Page 1 of 1

Request for volunteers to vet sed error case

Posted: Wed Oct 14, 2020 11:55 am
by markfilipak
Below is an email I'm preparing to bug-sed@gnu.org.
Before I send it, I need someone to vet the error. Preferred would be someone who is not running Mint in a VM.
Any volunteers?

Of course, your ideas are welcome.

Thanks,
Mark.
=====
Kindly expedite this and contact me for any reason.

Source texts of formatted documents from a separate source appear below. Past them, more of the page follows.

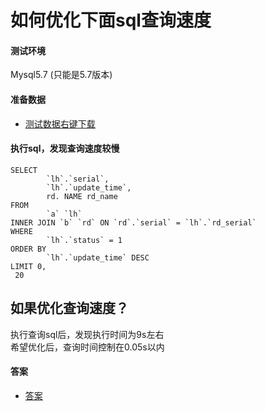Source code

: # 如何优化下面sql查询速度
#### 测试环境
Mysql5.7 (只能是5.7版本)

#### 准备数据
* [测试数据右键下载](SqlOptimise_01_test_data.sql)

#### 执行sql，发现查询速度较慢
```
SELECT
        `lh`.`serial`,
        `lh`.`update_time`,
        rd. NAME rd_name
FROM
        `a` `lh`
INNER JOIN `b` `rd` ON `rd`.`serial` = `lh`.`rd_serial`
WHERE
        `lh`.`status` = 1
ORDER BY
        `lh`.`update_time` DESC
LIMIT 0,
 20
```

## 如果优化查询速度？
执行查询sql后，发现执行时间为9s左右  
希望优化后，查询时间控制在0.05s以内

#### 答案
* [答案](SqlOptimise_01_answer.md)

The file "1,073,709,056 bytes" provokes an error (& zero output), but only if piped from 'tr' and only for a particular pattern: /00000100/.
the file "1,073,739,776 bytes" succeeds with identical parameters.
The pipe through 'tr' appears not to be the problem.

$ sed --version
sed (GNU sed) 4.2.2
...
$ xxd -p -u "1,073,709,056 bytes" | tr -d '\n' | sed -r 's/00000100/\x0D\x0A&/g' > foo.txt
sed: couldn't re-allocate memory
$ xxd -p -u "1,073,709,056 bytes" | tr -d '\n' | sed -r 's/000001/\x0D\x0A&/g' > foo.txt
$ xxd -p -u "1,073,709,056 bytes" | sed -r 's/00000100/\x0D\x0A&/g' > foo.txt
$ xxd -p -u "1,073,739,776 bytes" | tr -d '\n' | sed -r 's/00000100/\x0D\x0A&/g' > foo.txt
$

You probably want the two source files, or perhaps only the source file that provokes the error. Kindly let me know how I can send it to you.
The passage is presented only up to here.